(Beginning of SUPPLIED MATERIAL)

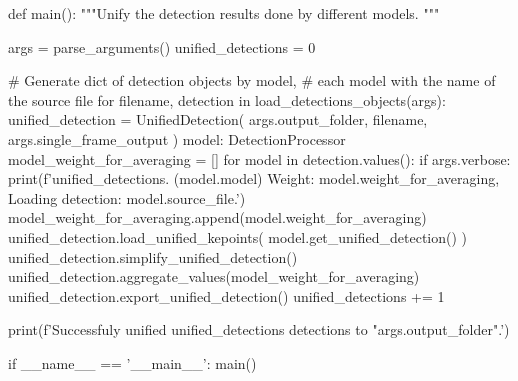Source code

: \startPY
def main():
    """Unify the detection results done by different models.
    """

    args = parse_arguments()
    unified_detections = 0

    # Generate dict of detection objects by model, 
    # each model with the name of the source file
    for filename, detection in load_detections_objects(args):
        unified_detection = UnifiedDetection(
            args.output_folder,
            filename,
            args.single_frame_output
        )
        model: DetectionProcessor
        model_weight_for_averaging = []
        for model in detection.values():
            if args.verbose:
                print(f'{unified_detections}. ({model.model}) 
                Weight: {model.weight_for_averaging}, 
                Loading detection: {model.source_file}.')
            model_weight_for_averaging.append(model.weight_for_averaging)
            unified_detection.load_unified_kepoints(
                model.get_unified_detection()
            )
        unified_detection.simplify_unified_detection()
        unified_detection.aggregate_values(model_weight_for_averaging)
        unified_detection.export_unified_detection()
        unified_detections += 1


    print(f'Successfuly unified {unified_detections} detections
    to "{args.output_folder}".')

if __name__ == '__main__':
    main()
\stopPY
\stopbuffer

(End of SUPPLIED MATERIAL)

*WORK ITEM*: Go through the records and repeat each one exactly, skipping anything that is a picture.

*OUTPUT OF THE TASK*:
Source code

: \startPY
def main():
    """Unify the detection results done by different models.
    """

    args = parse_arguments()
    unified_detections = 0

    # Generate dict of detection objects by model, 
    # each model with the name of the source file
    for filename, detection in load_detections_objects(args):
        unified_detection = UnifiedDetection(
            args.output_folder,
            filename,
            args.single_frame_output
        )
        model: DetectionProcessor
        model_weight_for_averaging = []
        for model in detection.values():
            if args.verbose:
                print(f'{unified_detections}. ({model.model}) 
                Weight: {model.weight_for_averaging}, 
                Loading detection: {model.source_file}.')
            model_weight_for_averaging.append(model.weight_for_averaging)
            unified_detection.load_unified_kepoints(
                model.get_unified_detection()
            )
        unified_detection.simplify_unified_detection()
        unified_detection.aggregate_values(model_weight_for_averaging)
        unified_detection.export_unified_detection()
        unified_detections += 1


    print(f'Successfuly unified {unified_detections} detections
    to "{args.output_folder}".')

if __name__ == '__main__':
    main()
\stopPY
\stopbuffer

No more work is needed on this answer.